"Русский эмигрант", Прага, №4 (09.1999)
Наверное, мы и вправду разные.
В августе 1968-го Чехословакия сдалась оккупантам. Оказать сопротивление иноземным войскам, если не ради идей “Пражской весны”, то хотя бы во имя национального достоинства, решимости не хватило. Не вдохновил ни пример крохотной Бельгии, героически сопротивлявшейся немцам во время Первой и Второй мировой, ни моральная поддержка всего мира, включая простых советских людей.
В августе 1991-го танки вошли в Москву. Когда прошел первый шок, на призыв к сопротивлению откликнулись сотни тысяч жителей столицы. Единство, самоотверженная храбрость борцов за свободу России и сломили ГКЧП, в чьих руках было достаточно силы, чтобы утопить восстание в крови. Путчисты бежали, и 22 августа 1991 года – двадцать три года и ровно один день после вторжения в Чехословакию – стало для России самым счастливым днем в этом веке.

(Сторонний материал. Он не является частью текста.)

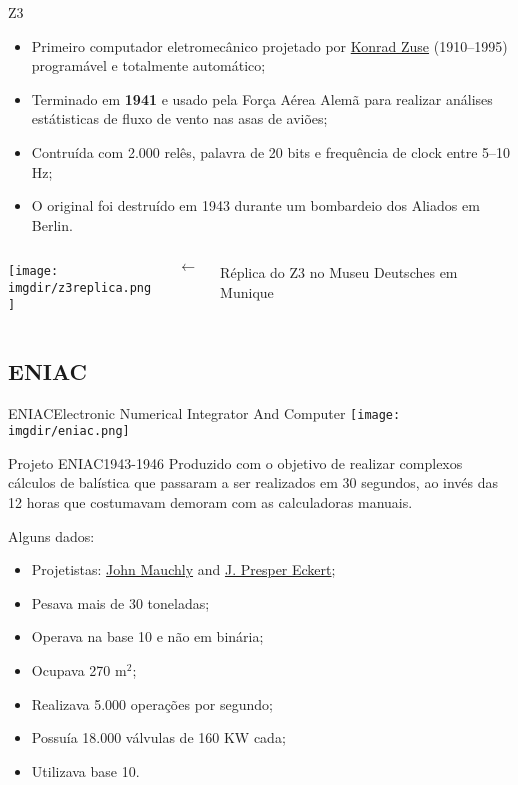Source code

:\begin{frame}{Z3}
\small
\begin{itemize}
\item Primeiro computador eletromecânico projetado por
  \href{http://en.wikipedia.org/wiki/Konrad_Zuse}{Konrad Zuse}
(1910--1995) programável e totalmente automático;
\item Terminado em {\bf 1941} e usado pela Força Aérea Alemã para
  realizar análises estátisticas de fluxo de vento nas asas de aviões;
\item Contruída com 2.000 relês, palavra de 20 bits e frequência de
  clock entre 5--10 Hz;
\item O original foi destruído em 1943 durante um bombardeio dos
  Aliados em Berlin.
\end{itemize}

\begin{center}
  \begin{columns}
    \begin{column}{.6\textwidth}
      \texttt{[image: \\imgdir/z3replica.png]}
    \end{column}
    $\longleftarrow$
    \begin{column}{.4\textwidth}
       Réplica do Z3 no Museu Deutsches em Munique
    \end{column}
  \end{columns}
\end{center}

\end{frame}

\subsection{ENIAC}
\begin{frame}{ENIAC}{Electronic Numerical Integrator And Computer}
\texttt{[image: \\imgdir/eniac.png]}
\end{frame}

\begin{frame}{Projeto ENIAC}{1943-1946}
\small
Produzido com o objetivo de realizar complexos cálculos de balística
que passaram a ser realizados em 30 segundos, ao invés das 12 horas
que costumavam demoram com as calculadoras manuais.

\begin{block}{Alguns dados:}
\begin{itemize}
\item Projetistas: \href{http://en.wikipedia.org/wiki/John_Mauchly}{John Mauchly} and \href{http://en.wikipedia.org/wiki/J._Presper_Eckert}{J. Presper Eckert};
\item Pesava mais de 30 toneladas;
\item Operava na base 10 e não em binária;
\item Ocupava 270 m$^2$;
\item Realizava 5.000 operações por segundo;
\item Possuía 18.000 válvulas de 160 KW cada;
\item Utilizava base 10.
\end{itemize}
\end{block}
\end{frame}

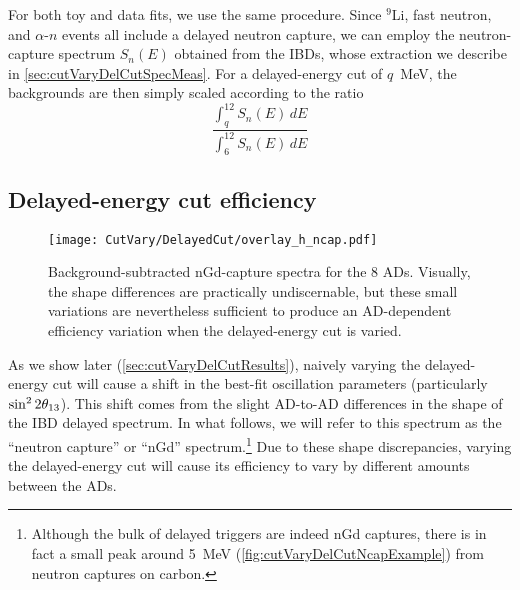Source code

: \documentclass[../thesis.tex]{subfiles}
\begin{document}
For both toy and data fits, we use the same procedure. Since $^9$Li, fast neutron, and $\alpha$-$n$ events all include a delayed neutron capture, we can employ the neutron-capture spectrum $S_n(E)$ obtained from the IBDs, whose extraction we describe in \autoref{sec:cutVaryDelCutSpecMeas}. For a delayed-energy cut of $q$~MeV, the backgrounds are then simply scaled according to the ratio
\begin{equation}
  \label{eq:cutVaryDelCutCorrBkgScale}
  \frac{\int_q^{12} S_n(E)\,dE}{\int_6^{12} S_n(E)\,dE}
\end{equation}

\subsection{Delayed-energy cut efficiency}
\label{sec:cutVaryDelCutEff}

\begin{figure}[ht]
  \texttt{[image: CutVary/DelayedCut/overlay\_h\_ncap.pdf]}
  \caption{Background-subtracted nGd-capture spectra for the 8 ADs. Visually, the shape differences are practically undiscernable, but these small variations are nevertheless sufficient to produce an AD-dependent efficiency variation when the delayed-energy cut is varied.}
  \label{fig:cutVaryDelCutSpecOverlay}
\end{figure}

As we show later (\autoref{sec:cutVaryDelCutResults}), naively varying the delayed-energy cut will cause a shift in the best-fit oscillation parameters (particularly $\sin^2 2\theta_{13}$). This shift comes from the slight AD-to-AD differences in the shape of the IBD delayed spectrum. In what follows, we will refer to this spectrum as the ``neutron capture'' or ``nGd'' spectrum.\footnote{Although the bulk of delayed triggers are indeed nGd captures, there is in fact a small peak around 5~MeV (\autoref{fig:cutVaryDelCutNcapExample}) from neutron captures on carbon.} Due to these shape discrepancies, varying the delayed-energy cut will cause its efficiency to vary by different amounts between the ADs.
\end{document}
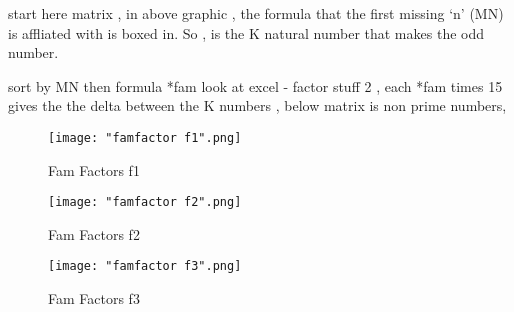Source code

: start here matrix , in above graphic , the formula that the first missing `n' (MN) is affliated with is boxed in. So , is the K natural number that makes the odd number.

sort by MN then formula *fam
look at excel - factor stuff 2 , each *fam times 15 gives the the delta between the K numbers , below matrix is non prime numbers, 
\begin{figure}[h]
    \centering
    \texttt{[image: "famfactor f1".png]}
    \caption{Fam Factors f1}
\end{figure}
\pagebreak



\begin{figure}[h]
    \centering
    \texttt{[image: "famfactor f2".png]}
    \caption{Fam Factors f2}
\end{figure}
\pagebreak



\begin{figure}[h]
    \centering
    \texttt{[image: "famfactor f3".png]}
    \caption{Fam Factors f3}
\end{figure}
\pagebreak



%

Заметьте, мы не говорим об этом дне помпезных фраз, как чехи о “бархатной революции” 1989 года. В российской истории бархата мало; свобода далась нам кровью, и все же не назвали мы тот день “Августовской революцией” (а ведь было пророчество у Войновича в “Москве 2042”). Напротив, даже как-то забыл об этом подвиге народ, чья воля тогда непосредственно решила судьбу страны. Что ж, это его, то есть наша, воля – довольно с нас было громких слов. Точно так же волей народов Чехословакии было не давать отпор оккупантам. Я не считаю себя вправе судить их по законам своей собственной морали, но также отказываюсь принимать всерьез их разговоры о “коллективной вине русских”. Ведь все мы в конечном счете свободны.